═════ Data ═════
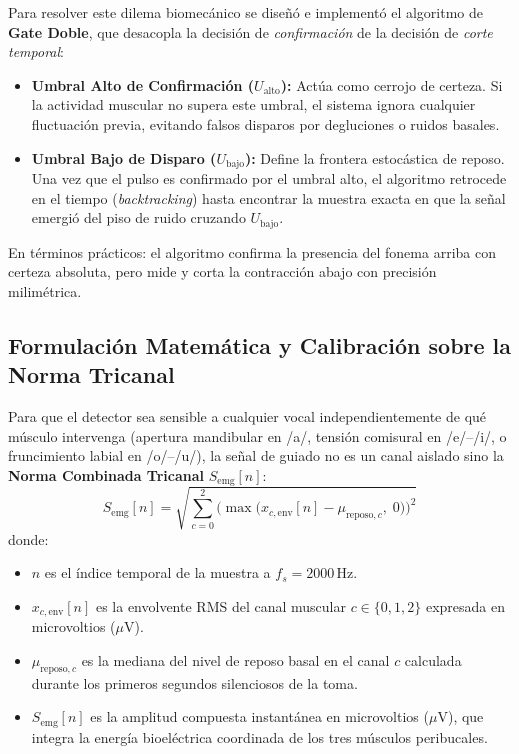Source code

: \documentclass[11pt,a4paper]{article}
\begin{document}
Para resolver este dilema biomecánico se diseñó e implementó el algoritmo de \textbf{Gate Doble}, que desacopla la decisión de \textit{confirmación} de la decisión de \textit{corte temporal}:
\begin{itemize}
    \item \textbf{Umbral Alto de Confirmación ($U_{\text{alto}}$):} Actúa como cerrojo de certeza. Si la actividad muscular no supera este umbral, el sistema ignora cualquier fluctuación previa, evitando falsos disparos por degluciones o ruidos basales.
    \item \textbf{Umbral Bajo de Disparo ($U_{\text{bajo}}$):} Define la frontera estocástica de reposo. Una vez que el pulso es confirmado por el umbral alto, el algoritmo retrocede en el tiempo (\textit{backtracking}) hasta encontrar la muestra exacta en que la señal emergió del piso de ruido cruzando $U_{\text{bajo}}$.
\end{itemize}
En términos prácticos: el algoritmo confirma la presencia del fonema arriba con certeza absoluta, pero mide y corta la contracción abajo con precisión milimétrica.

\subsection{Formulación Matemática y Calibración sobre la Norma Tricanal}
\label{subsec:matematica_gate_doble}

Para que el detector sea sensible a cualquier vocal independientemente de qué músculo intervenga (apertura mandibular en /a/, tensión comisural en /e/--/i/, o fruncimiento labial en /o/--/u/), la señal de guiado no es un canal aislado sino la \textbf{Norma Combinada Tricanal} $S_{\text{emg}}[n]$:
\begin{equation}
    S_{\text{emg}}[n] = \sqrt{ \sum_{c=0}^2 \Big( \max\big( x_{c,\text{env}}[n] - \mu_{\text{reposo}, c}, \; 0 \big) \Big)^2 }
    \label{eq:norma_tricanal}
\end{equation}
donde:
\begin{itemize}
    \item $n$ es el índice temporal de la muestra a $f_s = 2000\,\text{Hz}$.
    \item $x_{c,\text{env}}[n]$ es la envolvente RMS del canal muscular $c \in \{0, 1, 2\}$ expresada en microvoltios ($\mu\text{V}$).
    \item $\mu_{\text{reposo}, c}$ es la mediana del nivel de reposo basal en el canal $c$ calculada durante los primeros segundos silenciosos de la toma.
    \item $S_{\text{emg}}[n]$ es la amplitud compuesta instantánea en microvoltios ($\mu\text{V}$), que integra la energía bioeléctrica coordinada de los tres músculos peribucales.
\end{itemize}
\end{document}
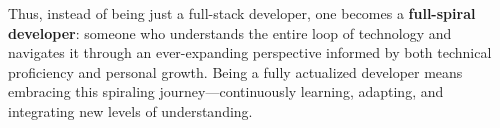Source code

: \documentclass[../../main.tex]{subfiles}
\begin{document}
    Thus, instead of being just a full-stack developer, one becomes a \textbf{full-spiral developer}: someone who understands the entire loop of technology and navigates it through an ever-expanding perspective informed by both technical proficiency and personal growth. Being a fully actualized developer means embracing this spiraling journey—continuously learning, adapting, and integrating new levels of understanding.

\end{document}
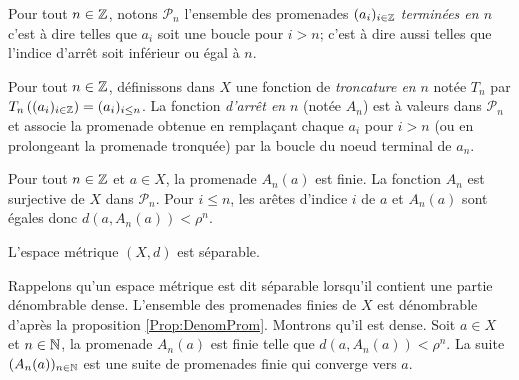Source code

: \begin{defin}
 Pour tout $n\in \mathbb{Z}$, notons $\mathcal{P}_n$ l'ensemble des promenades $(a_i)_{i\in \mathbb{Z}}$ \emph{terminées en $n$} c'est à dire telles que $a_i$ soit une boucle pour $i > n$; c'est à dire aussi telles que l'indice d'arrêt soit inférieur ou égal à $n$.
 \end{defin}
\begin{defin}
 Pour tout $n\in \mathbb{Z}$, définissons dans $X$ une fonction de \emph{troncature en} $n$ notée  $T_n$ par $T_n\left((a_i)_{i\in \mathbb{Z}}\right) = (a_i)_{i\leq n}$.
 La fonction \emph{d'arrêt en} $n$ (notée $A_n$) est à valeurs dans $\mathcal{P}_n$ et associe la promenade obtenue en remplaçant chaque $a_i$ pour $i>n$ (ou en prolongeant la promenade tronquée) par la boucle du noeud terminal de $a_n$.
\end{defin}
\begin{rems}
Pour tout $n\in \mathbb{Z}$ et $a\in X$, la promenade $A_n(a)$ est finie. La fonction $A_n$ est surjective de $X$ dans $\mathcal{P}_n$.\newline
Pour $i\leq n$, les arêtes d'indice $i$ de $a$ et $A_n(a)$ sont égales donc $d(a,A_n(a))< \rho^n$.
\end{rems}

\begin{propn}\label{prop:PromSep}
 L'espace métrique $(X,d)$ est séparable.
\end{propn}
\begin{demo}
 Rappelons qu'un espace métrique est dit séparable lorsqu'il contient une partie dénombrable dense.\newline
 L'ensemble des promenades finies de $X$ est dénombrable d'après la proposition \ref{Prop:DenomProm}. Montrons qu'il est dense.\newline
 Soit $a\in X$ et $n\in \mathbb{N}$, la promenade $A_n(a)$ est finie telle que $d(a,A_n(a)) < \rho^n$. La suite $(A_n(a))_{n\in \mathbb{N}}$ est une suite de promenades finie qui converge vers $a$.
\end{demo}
═════
• What is being asked: Of the lines above, copy each one that contains the word "cualquier".

• Answer to this problem:
    \item \textbf{Umbral Alto de Confirmación ($U_{\text{alto}}$):} Actúa como cerrojo de certeza. Si la actividad muscular no supera este umbral, el sistema ignora cualquier fluctuación previa, evitando falsos disparos por degluciones o ruidos basales.
Para que el detector sea sensible a cualquier vocal independientemente de qué músculo intervenga (apertura mandibular en /a/, tensión comisural en /e/--/i/, o fruncimiento labial en /o/--/u/), la señal de guiado no es un canal aislado sino la \textbf{Norma Combinada Tricanal} $S_{\text{emg}}[n]$:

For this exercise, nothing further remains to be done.